My work focuses on the hidden, imaginary and delirious aspects of photography, taking a starting point from moments where representational logic fails and attempting to give these moments of illogic a representational form of their own. For me, the simplest and most compelling of such moments has always been the self-portrait -- a moment where one inevitably appears backwards to oneself, entering into a dialogue with both psychoanalytic angst and delirious possibility. In many ways, the photograph proves the illogic of the self -- and just as one's voice sounds inevitably foreign when played back on an answering machine, so too does it seem that self-image is always, in some way, as much an image of not-being (even an image of absence) as anything else.

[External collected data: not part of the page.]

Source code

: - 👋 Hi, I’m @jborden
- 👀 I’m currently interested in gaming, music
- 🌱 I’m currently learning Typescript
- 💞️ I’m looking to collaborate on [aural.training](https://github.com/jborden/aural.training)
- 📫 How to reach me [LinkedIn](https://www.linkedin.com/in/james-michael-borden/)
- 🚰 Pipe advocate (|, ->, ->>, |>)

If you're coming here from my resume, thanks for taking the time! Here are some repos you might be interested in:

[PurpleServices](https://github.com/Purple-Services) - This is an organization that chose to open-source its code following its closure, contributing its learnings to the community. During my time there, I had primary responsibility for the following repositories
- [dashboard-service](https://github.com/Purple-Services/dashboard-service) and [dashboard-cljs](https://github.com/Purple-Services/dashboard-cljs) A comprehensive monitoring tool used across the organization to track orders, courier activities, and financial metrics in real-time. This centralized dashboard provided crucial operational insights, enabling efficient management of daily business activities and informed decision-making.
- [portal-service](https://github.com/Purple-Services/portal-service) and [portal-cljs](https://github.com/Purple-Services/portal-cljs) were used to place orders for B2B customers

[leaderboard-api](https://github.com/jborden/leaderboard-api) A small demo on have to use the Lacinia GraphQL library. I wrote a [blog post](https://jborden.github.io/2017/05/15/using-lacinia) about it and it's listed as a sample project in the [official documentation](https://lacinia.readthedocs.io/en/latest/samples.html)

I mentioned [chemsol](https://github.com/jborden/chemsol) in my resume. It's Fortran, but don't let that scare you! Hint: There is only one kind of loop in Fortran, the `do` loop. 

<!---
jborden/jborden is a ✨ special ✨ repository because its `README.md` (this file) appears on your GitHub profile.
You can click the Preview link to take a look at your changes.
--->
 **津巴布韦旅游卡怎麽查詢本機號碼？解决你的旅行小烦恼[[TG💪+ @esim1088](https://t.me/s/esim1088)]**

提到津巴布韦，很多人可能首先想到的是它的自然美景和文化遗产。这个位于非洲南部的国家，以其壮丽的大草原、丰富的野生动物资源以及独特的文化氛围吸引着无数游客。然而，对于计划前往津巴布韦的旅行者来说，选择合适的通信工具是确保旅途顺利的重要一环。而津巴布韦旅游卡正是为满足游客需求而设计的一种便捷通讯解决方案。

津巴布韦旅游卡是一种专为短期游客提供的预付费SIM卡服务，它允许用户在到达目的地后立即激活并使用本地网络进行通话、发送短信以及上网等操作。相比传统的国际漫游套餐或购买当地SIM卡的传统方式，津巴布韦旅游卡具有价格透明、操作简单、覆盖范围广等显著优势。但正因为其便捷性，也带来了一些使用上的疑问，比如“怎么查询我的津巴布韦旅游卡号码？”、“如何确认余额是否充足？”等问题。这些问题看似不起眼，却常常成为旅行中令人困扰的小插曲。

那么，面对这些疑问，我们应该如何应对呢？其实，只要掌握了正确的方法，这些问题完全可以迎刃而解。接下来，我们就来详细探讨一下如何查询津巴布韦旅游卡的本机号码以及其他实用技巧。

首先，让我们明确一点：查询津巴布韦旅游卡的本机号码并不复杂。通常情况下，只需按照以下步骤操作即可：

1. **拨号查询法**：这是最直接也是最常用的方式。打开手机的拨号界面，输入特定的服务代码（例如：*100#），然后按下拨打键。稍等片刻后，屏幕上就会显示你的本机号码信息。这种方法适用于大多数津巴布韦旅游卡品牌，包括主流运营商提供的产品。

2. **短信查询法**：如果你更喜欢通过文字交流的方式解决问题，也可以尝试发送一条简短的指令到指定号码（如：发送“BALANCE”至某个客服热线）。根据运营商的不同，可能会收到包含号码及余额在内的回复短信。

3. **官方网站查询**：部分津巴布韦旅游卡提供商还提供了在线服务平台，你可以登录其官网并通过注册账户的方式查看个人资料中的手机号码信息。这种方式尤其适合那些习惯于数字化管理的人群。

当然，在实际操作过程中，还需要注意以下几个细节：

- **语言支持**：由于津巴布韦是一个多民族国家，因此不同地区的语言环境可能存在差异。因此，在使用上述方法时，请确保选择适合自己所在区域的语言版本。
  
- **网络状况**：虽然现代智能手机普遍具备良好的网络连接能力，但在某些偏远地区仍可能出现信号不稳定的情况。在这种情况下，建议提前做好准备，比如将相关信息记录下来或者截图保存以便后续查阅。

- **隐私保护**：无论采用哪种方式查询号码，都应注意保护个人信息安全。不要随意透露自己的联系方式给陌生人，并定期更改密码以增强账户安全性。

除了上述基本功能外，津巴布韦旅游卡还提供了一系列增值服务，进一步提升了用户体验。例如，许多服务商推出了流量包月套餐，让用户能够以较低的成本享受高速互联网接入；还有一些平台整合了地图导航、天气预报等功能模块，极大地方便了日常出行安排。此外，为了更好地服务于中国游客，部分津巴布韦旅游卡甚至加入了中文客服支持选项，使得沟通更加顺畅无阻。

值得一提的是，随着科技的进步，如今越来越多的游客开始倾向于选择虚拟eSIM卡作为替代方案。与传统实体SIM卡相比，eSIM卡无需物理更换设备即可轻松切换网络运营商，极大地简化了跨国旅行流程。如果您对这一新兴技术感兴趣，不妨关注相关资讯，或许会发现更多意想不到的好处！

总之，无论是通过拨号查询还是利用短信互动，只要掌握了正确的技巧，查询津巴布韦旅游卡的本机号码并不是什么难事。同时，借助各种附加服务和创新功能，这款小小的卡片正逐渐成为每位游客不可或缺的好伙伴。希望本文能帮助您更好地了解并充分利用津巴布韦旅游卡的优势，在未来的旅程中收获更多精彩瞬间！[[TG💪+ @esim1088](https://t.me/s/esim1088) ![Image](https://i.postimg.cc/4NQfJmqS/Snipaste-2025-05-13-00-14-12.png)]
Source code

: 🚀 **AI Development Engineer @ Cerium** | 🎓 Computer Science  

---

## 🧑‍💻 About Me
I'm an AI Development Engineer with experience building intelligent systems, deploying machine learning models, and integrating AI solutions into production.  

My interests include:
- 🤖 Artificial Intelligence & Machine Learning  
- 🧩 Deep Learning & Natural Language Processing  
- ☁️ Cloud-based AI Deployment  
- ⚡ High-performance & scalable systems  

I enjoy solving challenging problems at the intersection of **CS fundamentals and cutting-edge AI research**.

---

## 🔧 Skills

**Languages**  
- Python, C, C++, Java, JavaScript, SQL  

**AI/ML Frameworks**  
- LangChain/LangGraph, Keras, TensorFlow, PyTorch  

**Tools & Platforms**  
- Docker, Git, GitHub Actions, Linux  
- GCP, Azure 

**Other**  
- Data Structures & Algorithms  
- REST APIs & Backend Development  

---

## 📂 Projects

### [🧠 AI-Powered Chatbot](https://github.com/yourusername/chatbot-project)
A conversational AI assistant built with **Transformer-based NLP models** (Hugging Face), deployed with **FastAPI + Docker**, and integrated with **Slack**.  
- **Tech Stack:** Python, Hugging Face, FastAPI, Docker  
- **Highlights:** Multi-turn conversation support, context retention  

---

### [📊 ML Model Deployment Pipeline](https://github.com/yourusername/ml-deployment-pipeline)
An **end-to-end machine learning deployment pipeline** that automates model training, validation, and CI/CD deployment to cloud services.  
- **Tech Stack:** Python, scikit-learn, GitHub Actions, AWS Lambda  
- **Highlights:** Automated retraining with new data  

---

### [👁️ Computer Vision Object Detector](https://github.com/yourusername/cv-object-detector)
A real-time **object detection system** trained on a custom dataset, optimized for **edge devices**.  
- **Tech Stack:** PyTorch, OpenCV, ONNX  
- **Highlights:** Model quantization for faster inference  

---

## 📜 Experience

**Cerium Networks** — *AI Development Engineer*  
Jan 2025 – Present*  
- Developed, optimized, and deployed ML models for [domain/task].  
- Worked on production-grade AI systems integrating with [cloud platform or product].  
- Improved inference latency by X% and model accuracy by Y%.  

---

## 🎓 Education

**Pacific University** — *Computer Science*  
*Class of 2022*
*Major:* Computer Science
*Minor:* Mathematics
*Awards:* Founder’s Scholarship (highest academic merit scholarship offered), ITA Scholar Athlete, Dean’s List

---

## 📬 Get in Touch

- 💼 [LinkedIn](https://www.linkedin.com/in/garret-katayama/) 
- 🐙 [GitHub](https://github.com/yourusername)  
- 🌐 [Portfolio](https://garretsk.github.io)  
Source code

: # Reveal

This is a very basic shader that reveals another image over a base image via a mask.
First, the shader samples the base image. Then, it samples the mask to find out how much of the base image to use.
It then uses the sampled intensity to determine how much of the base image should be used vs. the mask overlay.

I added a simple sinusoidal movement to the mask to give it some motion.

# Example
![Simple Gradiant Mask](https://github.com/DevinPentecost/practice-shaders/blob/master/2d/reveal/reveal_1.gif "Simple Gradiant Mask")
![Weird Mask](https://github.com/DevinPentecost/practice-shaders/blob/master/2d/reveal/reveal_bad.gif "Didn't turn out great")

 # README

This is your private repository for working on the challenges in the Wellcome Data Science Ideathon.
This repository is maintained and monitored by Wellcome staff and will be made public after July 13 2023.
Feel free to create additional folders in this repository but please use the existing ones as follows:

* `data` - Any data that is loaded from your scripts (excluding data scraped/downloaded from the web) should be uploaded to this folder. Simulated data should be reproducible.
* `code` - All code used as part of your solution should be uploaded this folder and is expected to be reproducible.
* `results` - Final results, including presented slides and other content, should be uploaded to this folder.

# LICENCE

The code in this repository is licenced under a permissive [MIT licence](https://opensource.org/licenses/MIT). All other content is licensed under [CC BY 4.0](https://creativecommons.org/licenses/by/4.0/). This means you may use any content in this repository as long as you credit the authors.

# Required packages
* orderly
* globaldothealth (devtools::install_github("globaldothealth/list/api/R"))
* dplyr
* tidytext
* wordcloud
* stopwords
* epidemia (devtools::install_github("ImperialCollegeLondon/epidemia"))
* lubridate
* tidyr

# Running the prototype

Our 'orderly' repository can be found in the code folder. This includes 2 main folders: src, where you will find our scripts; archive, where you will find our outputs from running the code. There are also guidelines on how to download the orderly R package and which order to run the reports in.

I don't see this relationship limited to a dialogue of identity however -- instead forming one of the core concerns of the photographic medium itself. This might be conceptualized as a relationship between light and darkness, or knowledge and uncertainty, or lucidity and delirium, or vision and performance -- in each instance problematizing a strict documentary relationship by holding the image and its subject in tension with one another. For myself, this relationship quickly becomes paradoxical -- serving as a catalyst for the question of how one might then begin to re-conceptualize such tensions in more poetic or imaginative terms -- not as failed attempts at representation but rather as having (photographically) represented things differently, despite the illogic that might seem to result.
Each of my projects addresses this paradox in some way, attempting to re-tell the story of representation along somewhat different lines of thought -- attempting to “imagine the world otherwise” as the philosopher Richard Kearney once prescribed for a world grown overly attached to the literalness of instrumentalized living. In this way I see my work as a critical exploration of representation in the service of imaginary possibilities.